Episodes are difficult to diagnose in the elderly and are easily missed by intermittent finger stick measurements.

Large studies have shown lack of benefit and sometimes higher risk of morbidity and mortality with tight glycemic control, especially in the elderly (Skyler JS et al).

Glycemic targets should be relaxed for patients with advanced age, high risk of hypoglycemia and short life expectancy.

Patients with type I diabetes experience progressive reduction in the plasma catecholamine response to hypoglycemia.

Cases of postgastric bypass hypoglycemia due the excess formation of new beta cells from pancreatic duct stem cells have been reported.

In a study of 1604 patients (Normoglycemia in Intensive Care Evaluation-Survival Using Glucose Algorithm Regulation) admitted to an ICU for critical illness undergoing randomization to intensive glucose control vs. conventional glucose control (target of 180 mg or less per deciliter) with a primary endpoint of death from any cause within 90 days of randomization: severe hypoglycemia occurred in the intensive group 6.8% of cases and in 0.5% of cases in the conventional group, no significant difference in the groups in median days in the ICU, or hospital, or median number of days on mechanical ventilation or renal replacement therapy, 27.5% in the intensive group died and 24.9% in the conventional group died (NICE-SUGAR study).

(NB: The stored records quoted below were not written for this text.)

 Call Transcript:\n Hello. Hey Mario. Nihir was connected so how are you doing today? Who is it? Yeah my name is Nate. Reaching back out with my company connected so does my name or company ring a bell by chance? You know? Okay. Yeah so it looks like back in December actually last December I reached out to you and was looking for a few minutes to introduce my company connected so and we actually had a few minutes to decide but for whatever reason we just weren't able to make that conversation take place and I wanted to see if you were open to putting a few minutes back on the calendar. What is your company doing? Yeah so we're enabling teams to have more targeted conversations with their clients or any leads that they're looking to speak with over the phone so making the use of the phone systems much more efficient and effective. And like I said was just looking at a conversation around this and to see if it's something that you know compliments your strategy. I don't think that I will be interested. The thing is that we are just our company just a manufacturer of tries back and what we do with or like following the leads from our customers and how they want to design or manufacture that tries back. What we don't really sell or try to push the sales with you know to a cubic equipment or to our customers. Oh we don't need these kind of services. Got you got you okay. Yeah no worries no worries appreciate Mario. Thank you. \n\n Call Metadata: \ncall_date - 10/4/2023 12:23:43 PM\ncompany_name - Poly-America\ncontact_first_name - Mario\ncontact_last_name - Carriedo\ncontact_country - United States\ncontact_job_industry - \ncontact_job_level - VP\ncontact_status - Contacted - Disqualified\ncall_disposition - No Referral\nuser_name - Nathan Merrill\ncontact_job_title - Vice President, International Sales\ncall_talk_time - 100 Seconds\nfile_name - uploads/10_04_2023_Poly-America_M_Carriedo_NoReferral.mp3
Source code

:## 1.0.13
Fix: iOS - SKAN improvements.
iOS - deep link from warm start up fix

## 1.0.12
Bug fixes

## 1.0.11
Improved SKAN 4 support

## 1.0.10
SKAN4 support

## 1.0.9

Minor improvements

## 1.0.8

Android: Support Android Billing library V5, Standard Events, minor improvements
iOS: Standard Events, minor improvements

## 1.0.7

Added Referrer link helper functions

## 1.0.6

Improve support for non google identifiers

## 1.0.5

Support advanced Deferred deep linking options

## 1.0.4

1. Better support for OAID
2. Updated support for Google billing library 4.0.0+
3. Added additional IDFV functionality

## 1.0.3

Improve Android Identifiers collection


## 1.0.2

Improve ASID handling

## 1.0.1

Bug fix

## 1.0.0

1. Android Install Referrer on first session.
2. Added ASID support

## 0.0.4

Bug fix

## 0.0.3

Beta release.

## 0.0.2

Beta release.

Conclusion of the NICE-SUGAR study is that intensive glucose control increased mortality among adult patients in the ICU-hypoglycemia presumably the cause.

A low beta hydroxybutyrate level and glucose response of more than 25 mg/dL following the administration of 1 mg of glucagon at the time of hypoglycemia supports an insulin mediated process with adequate glycogen reserve.

Insulin related hypoglycemia and errors are highest in patients 80 years of age or older.

The risks of hypoglycemic sequelae in the elderly should be considered in treatment decisions and intensity of insulin therapy.

There is an estimated 97648 emergency department visits for insulin related hypoglycemic events annually (Geller Ai et al).

About one third of the emergency department visits for insulin related hypoglycemic events result in hospitalization.

American Geriatrics Society Choosing Wisely initiative advises against diabetic medications other than Metformin to achieve a hemoglobin A-1 C level of 7.5% in most older patients because of the risk of hypoglycemia and other harms, including mortality.

Intensive glucose lowering therapy particularly among vulnerable complex adults, especially the elderly, should be discouraged because it may lead to hypoglycemic episodes.

Glucose tablets, glucagon auto-injectors, and devices for intranasal administration or available for management.